After a bruising few years, Asian currencies have suddenly become fashionable again. But this enthusiasm is dependent on words and deeds far away. The direction of global markets is driven overwhelmingly by the US. For now, that means interest-rate cuts by the Federal Reserve. Long depicted as Asia’s engine, China’s economic outlook is deteriorating, even as its currency is lifted by the tide generated in Washington. It would be imprudent to get too excited about Asia’s FX prospects without understanding the roots of the newfound positivity.
The prospect of easing by the Fed, the most powerful central bank and guardian of the dollar, has pushed the greenback down — and counterparts up. The yen’s rally, given an added boost from a recent surprise rate hike, has attracted the most attention. That seems only fair, given how beaten up Japan's exchange rate had been. The Thai baht and Indonesia’s rupiah have notched notable appreciations. Even the ringgit, whose lack of fans had frustrated officials in Kuala Lumpur, is having a strong run. Further afield, the Swiss franc and British pound are viewed more positively. But there may be an even more compelling story: the yuan.
Gains by China’s currency have been such a relief for Beijing that the central bank has backed away from an important measure of support. The yuan has erased much of the year's losses versus the buck, and has strengthened toward the psychologically important level of 7 per dollar. So noteworthy has the shift been that the FX regulator has gone from striving to put a floor under the yuan to worrying about whether it will rise too far, too quickly. Official meddling in exchange rates is nothing new or unique to China. Tokyo intervened several times this year to stem the yen's decline, and for decades sought to curtail the opposite problem, that of its strength.
China has exerted influence on a more granular basis.
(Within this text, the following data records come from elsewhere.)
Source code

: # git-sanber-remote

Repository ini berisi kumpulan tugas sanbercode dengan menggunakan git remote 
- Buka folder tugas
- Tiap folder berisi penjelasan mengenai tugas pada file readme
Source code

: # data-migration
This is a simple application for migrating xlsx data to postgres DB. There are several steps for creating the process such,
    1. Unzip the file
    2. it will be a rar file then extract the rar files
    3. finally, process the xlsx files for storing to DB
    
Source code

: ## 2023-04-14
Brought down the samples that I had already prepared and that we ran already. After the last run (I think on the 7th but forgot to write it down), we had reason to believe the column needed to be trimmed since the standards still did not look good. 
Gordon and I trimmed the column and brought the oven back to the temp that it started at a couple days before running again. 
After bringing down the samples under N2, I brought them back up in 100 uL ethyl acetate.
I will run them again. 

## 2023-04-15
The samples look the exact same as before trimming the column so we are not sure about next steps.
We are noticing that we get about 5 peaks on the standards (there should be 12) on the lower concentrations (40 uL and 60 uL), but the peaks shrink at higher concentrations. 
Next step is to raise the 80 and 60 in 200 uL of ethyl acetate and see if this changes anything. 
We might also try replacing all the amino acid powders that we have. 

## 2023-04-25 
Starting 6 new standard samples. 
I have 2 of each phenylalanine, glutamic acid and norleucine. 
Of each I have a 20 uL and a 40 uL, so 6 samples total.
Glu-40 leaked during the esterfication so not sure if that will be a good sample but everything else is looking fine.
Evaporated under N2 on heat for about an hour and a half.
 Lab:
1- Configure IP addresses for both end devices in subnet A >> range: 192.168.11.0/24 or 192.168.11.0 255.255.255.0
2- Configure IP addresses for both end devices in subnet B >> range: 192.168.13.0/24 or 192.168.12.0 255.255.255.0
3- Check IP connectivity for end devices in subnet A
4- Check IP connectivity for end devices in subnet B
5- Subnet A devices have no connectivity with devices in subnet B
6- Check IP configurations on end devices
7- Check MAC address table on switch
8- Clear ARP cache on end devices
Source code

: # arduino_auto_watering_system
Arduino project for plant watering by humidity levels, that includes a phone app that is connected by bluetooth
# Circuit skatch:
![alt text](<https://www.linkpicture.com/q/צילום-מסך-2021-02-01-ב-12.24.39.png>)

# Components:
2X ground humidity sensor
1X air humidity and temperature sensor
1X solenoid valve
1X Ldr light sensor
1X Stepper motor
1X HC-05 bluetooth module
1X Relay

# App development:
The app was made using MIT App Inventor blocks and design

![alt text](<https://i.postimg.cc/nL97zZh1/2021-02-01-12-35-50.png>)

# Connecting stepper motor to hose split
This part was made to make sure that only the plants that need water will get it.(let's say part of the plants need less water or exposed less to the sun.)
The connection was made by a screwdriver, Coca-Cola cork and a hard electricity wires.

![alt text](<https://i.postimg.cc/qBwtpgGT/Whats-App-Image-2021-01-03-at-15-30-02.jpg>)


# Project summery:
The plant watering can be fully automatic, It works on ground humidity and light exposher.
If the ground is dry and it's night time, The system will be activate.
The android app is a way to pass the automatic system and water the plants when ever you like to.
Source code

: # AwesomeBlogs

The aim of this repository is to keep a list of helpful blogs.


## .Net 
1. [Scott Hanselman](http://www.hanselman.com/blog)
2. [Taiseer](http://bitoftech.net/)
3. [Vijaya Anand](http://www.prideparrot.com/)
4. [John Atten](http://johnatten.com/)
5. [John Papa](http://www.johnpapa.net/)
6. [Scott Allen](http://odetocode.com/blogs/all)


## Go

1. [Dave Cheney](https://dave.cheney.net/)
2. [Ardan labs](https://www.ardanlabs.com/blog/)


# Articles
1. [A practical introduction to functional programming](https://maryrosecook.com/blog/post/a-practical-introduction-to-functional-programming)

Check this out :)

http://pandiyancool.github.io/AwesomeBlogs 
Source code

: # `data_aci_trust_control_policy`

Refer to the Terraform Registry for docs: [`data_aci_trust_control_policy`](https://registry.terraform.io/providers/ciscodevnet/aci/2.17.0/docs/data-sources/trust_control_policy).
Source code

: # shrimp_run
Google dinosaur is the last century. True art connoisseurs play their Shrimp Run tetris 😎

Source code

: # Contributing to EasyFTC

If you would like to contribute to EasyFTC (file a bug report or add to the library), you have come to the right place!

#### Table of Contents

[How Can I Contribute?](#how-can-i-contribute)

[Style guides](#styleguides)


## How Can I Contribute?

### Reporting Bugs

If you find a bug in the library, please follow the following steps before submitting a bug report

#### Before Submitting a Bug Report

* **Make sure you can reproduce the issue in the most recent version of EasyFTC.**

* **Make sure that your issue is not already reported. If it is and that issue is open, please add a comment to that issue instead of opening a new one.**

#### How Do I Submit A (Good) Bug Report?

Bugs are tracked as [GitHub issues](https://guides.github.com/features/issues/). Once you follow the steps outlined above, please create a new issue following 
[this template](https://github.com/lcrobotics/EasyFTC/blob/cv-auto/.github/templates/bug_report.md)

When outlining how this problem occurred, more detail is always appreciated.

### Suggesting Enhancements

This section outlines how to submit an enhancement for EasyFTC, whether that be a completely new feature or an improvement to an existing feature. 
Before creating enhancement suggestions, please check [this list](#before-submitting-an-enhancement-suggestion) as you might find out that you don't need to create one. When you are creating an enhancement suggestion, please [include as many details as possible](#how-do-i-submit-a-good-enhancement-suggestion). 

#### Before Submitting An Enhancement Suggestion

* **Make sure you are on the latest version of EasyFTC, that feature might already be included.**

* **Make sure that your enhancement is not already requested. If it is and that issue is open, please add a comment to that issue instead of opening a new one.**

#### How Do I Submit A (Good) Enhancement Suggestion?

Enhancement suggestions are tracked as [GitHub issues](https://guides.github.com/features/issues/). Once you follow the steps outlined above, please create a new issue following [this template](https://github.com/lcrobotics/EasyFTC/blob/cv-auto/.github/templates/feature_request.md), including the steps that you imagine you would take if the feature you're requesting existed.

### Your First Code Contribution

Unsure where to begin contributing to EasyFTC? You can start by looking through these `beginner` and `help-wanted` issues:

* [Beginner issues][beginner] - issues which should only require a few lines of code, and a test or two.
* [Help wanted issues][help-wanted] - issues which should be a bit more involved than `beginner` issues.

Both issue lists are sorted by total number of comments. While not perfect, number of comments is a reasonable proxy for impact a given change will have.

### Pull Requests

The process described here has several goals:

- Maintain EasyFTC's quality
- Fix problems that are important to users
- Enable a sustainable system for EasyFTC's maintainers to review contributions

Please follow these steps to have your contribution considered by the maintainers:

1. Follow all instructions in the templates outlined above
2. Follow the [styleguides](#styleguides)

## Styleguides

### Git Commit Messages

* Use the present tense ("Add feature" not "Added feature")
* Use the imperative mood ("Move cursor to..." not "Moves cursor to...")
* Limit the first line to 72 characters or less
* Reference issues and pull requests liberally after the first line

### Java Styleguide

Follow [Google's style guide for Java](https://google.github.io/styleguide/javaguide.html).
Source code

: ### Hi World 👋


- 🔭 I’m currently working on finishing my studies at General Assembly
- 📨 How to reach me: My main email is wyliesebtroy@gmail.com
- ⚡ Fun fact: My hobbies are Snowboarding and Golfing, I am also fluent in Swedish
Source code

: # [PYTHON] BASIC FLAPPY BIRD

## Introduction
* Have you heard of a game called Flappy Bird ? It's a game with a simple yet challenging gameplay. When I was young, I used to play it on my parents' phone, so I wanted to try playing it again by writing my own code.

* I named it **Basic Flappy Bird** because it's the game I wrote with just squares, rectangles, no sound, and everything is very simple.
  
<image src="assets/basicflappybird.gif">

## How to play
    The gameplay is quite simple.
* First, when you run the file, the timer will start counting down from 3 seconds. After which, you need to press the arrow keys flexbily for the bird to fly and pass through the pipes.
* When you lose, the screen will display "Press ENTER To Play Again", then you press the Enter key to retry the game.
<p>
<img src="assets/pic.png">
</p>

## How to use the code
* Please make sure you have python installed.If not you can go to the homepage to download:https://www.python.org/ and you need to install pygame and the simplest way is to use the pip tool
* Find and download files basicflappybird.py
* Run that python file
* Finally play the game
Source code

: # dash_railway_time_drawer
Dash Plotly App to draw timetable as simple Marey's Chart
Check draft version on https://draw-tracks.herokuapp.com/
While the government ended a hard peg to the dollar in 2005, and gradually allowed greater daily moves, the People's Bank of China has kept it on a fairly tight leash. One of the main ways that officials can signal their desires is the so-called daily fixing. Fluctuations around that point are constrained. For the past year, the fix has focused on limiting losses, though stopping short of preventing them all together. Dollar sales by state-backed banks were another prop. Late last month, things changed: The PBOC began setting its daily fix broadly in line with market expectations, according to Bloomberg News. A reasonable interpretation is that administrators are more comfortable about where investors want to take the currency. With several rate cuts by the Fed penciled in this year, its understandable traders are inclined to favor the yuan.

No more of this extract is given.